Thursday, January 3, 2013

2013 Weekly Iraq Update #1- Protests heighten political crisis

January 3, 2012
For over two weeks, sustained anti-government protests have fueled an entrenched political crisis in Iraq, which has divided the country and threatened the power-sharing foundation of the Iraqi government. Protests broke out after Iraqi Prime Minister Nouri al-Maliki arrested the security staff of Iraqi Finance Minister Rafa al-Issawi on December 20. Sunni demonstrators in the provinces of Anbar and Salah ad-Din denounced the arrests and called for the removal of Iraqi Prime Minister Nouri al-Maliki. Since then, protests have spread throughout the predominately Sunni provinces of Anbar, Salah ad-Din, Diyala, and Ninewa, drawing support from various anti-Maliki tribal, clerical, and governmental figures. In general, the demonstrators are protesting against issues that they see as symbolic examples of Maliki’s politicized expansion of executive power, including the detainment of prisoners without warrants and the use of Chapter IV of the Anti-Terrorism Law.

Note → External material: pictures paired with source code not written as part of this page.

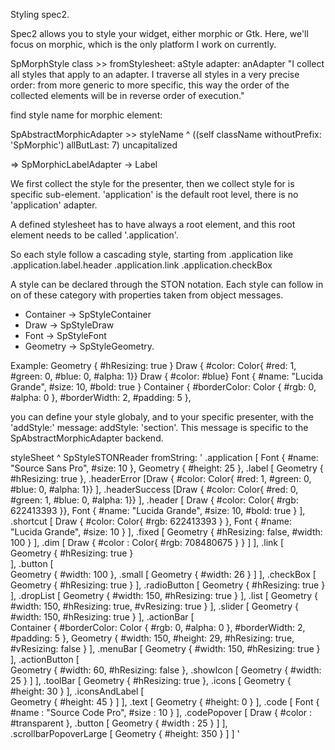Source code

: Styling spec2.

Spec2 allows you to style your widget, either morphic or Gtk.
Here, we'll focus on morphic, which is the only platform  I work on currently.

SpMorphStyle class >> fromStylesheet: aStyle adapter: anAdapter
	"I collect all styles that apply to an adapter.
	 I traverse all styles in a very precise order: from more generic to more specific, this way 
	 the order of the collected elements will be in reverse order of execution."


find style name for morphic element:

SpAbstractMorphicAdapter >> styleName
^ ((self className withoutPrefix: 'SpMorphic') allButLast: 7) uncapitalized

=> SpMorphicLabelAdapter -> Label


We first collect the style for the presenter, then we collect style for is 
specific sub-element. 'application' is the default root level, there is no 
'application' adapter.

A defined stylesheet has to have always a root element, and this root element 
needs to be called '.application'. 

So each style follow a cascading style, starting from .application
like
.application.label.header
.application.link
.application.checkBox


A style can be declared through the STON notation.
Each style can follow in on of these category with properties taken from
object messages. 
 - Container -> SpStyleContainer
 - Draw -> SpStyleDraw
 - Font -> SpStyleFont
 - Geometry -> SpStyleGeometry.
 

Example:
    Geometry { #hResizing: true }
    Draw { #color:  Color{ #red: 1, #green: 0, #blue: 0, #alpha: 1}}
    Draw { #color: #blue}
    Font { #name: "Lucida Grande", #size: 10, #bold: true }
    Container { #borderColor: Color { #rgb: 0, #alpha: 0 }, #borderWidth: 2, #padding: 5 },
    
you can define your style globaly, and to your specific presenter, with the 'addStyle:'
message: addStyle: 'section'. This message is specific to the SpAbstractMorphicAdapter backend.

styleSheet
	^ SpStyleSTONReader fromString: '
.application [
	Font { #name: "Source Sans Pro", #size: 10 },
	Geometry { #height: 25 },
	.label [
		Geometry { #hResizing: true },
		.headerError [Draw { #color:  Color{ #red: 1, #green: 0, #blue: 0, #alpha: 1}}  ],
		.headerSuccess [Draw { #color: Color{ #red: 0, #green: 1, #blue: 0, #alpha: 1}}  ],
		.header [ 
			Draw { #color: Color{ #rgb: 622413393 }},
			Font { #name: "Lucida Grande", #size: 10, #bold: true } ],
		.shortcut [ 
			Draw { #color: Color{ #rgb: 622413393 } },
			Font { #name: "Lucida Grande", #size: 10 }
		],
		.fixed [ 
			Geometry { #hResizing: false, #width: 100 }
		],
		.dim [
			Draw { #color : Color{ #rgb: 708480675 } }
		]
	],
	.link [  
		Geometry { #hResizing: true }		
	],
	.button [  
		Geometry { #width: 100 },
		.small [
		   Geometry { #width: 26 }
		]
	],
	.checkBox [  
		Geometry { #hResizing: true }
	],
	.radioButton [ 
		Geometry { #hResizing: true }
	],
	.dropList [ 
		Geometry { #width: 150, #hResizing: true }
	],
	.list [ 
		Geometry { #width: 150, #hResizing: true, #vResizing: true }
	],
	.slider [
		Geometry { #width: 150, #hResizing: true }
	],
	.actionBar [  
		Container { 
			#borderColor: Color { #rgb: 0, #alpha: 0 }, 
			#borderWidth: 2, 
			#padding: 5 },
		Geometry { #width: 150, #height: 29, #hResizing: true, #vResizing: false }
	],
	.menuBar [
		Geometry { #width: 150, #hResizing: true }
	],
	.actionButton [  
		Geometry { #width: 60, #hResizing: false },
		.showIcon [ Geometry { #width: 25 } ]
	],
	.toolBar [ 
		Geometry { #hResizing: true },
		.icons [ 
			Geometry { #height: 30 }
		],
		.iconsAndLabel [  
			Geometry { #height: 45 }
		]
	],
	.text [ 
		Geometry { #height: 0 }
	],
	.code [
		Font { #name : "Source Code Pro", #size : 10 }
	],
	.codePopover [ 
		Draw { #color : #transparent },
		.button [
			Geometry { #width : 25 }
		]
	],
	.scrollbarPopoverLarge [ 
		Geometry { #height: 350 } 
	]
]
'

The demonstrations are manifestations of deep-seeded Sunni discontent regarding their representation in the Iraqi state and the legitimacy of the political process. Over the past year, Maliki has accelerated efforts to strengthen his power in Iraq by commandeering independent bodies, manipulating the judiciary, consolidating control of security forces, and sidelining Sunni political leaders, such as Maliki’s move against Iraqi Vice President Tariq al-Hashemi. However, Maliki’s recent action against Issawi—a technocratic cabinet member with a strong base of support among Sunnis in Anbar—marks an escalation by Maliki in these efforts.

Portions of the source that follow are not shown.